For ##\vec{k} ## constant i.e. ## \nabla \times \vec{k} = 0 ##

Stokes Theorem

##\oint_{\partial S} \vec{B} \cdot d\vec{x} = \int\int_S (\nabla \times \vec{B})\cdot d \vec{A} ##

## The Attempt at a Solution

So I need to use that identity ##\nabla \times (||\vec{F}||^2 \vec{k}) = 2\vec{F} \times \vec{k} ##

The problem is that Stokes theorem is in a different form. The constant vector here I think is the k=dA.

I really can't think of what to do

Last edited:

DryRun
Gold Member
Well, $\vec F$ is the vector field, but i'm not sure what $||\vec F||$ represents in the original equation.

I made an error. It is a squared term.

DryRun
Gold Member
Assuming that there are no more mistakes in your first post, $\vec k$ represents the outward unit normal vector from the surface, S.

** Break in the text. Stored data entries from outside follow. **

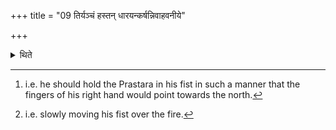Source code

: +++
title = "09 तिर्यञ्चं हस्तन् धारयन्कर्षन्निवाहवनीये"

+++

<details><summary>थिते</summary>

9. Holding his hand crosswise[^1] he throws the Prastara on the Āhavanīya dragging it as it were.[^2]   

[^1]: i.e. he should hold the Prastara in his fist in such a manner that the fingers of his right hand would point towards the north.  

[^2]: i.e. slowly moving his fist over the fire.
</details>
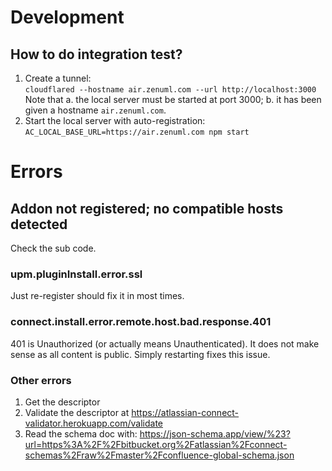 # Development
## How to do integration test?
1. Create a tunnel: <br> 
   `cloudflared --hostname air.zenuml.com --url http://localhost:3000`
   <br>Note that a. the local server must be started at port 3000;
   b. it has been given a hostname `air.zenuml.com`.
1. Start the local server with auto-registration:<br>
   `AC_LOCAL_BASE_URL=https://air.zenuml.com npm start`
   
# Errors
## Addon not registered; no compatible hosts detected
Check the sub code.

### upm.pluginInstall.error.ssl
Just re-register should fix it in most times.

### connect.install.error.remote.host.bad.response.401
401 is Unauthorized (or actually means Unauthenticated). It does not make sense as all content
is public. Simply restarting fixes this issue.

### Other errors
1. Get the descriptor
1. Validate the descriptor at https://atlassian-connect-validator.herokuapp.com/validate
1. Read the schema doc with: https://json-schema.app/view/%23?url=https%3A%2F%2Fbitbucket.org%2Fatlassian%2Fconnect-schemas%2Fraw%2Fmaster%2Fconfluence-global-schema.json
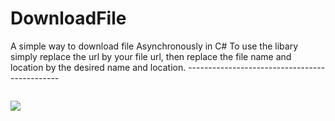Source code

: # DownloadFile
A simple way to download file Asynchronously in C#
To use the libary simply replace the url by your file url, then replace the file name and location by the desired name and location. ----------------------------------------------  <pre></pre>

<img src="https://github.com/zayenCh/DownloadFile/blob/master/howtouse.png" >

Maybe you should use Stokes' theorem for each component of the original vector-valued integral
$$\vec{I}= \oint ||\vec{F}||^2 d\vec{F}$$
$$I_x = \oint (||\vec{F}||^2 \vec{e}_x) \cdot d\vec{F}$$
etc. Now it's in the correct form.

Maybe you should use Stokes' theorem for each component of the original vector-valued integral
$$\vec{I}= \oint ||\vec{F}||^2 d\vec{F}$$
$$I_x = \oint (||\vec{F}||^2 \vec{e}_x) \cdot d\vec{F}$$
etc. Now it's in the correct form.

I dont understand this?

I dont understand this?

$\vec{e}_x$ is the unit vector in x-direction. The lower integral is just the x-component of your full integral. You can calculate this by taking the dot product with $\vec{e}_x$.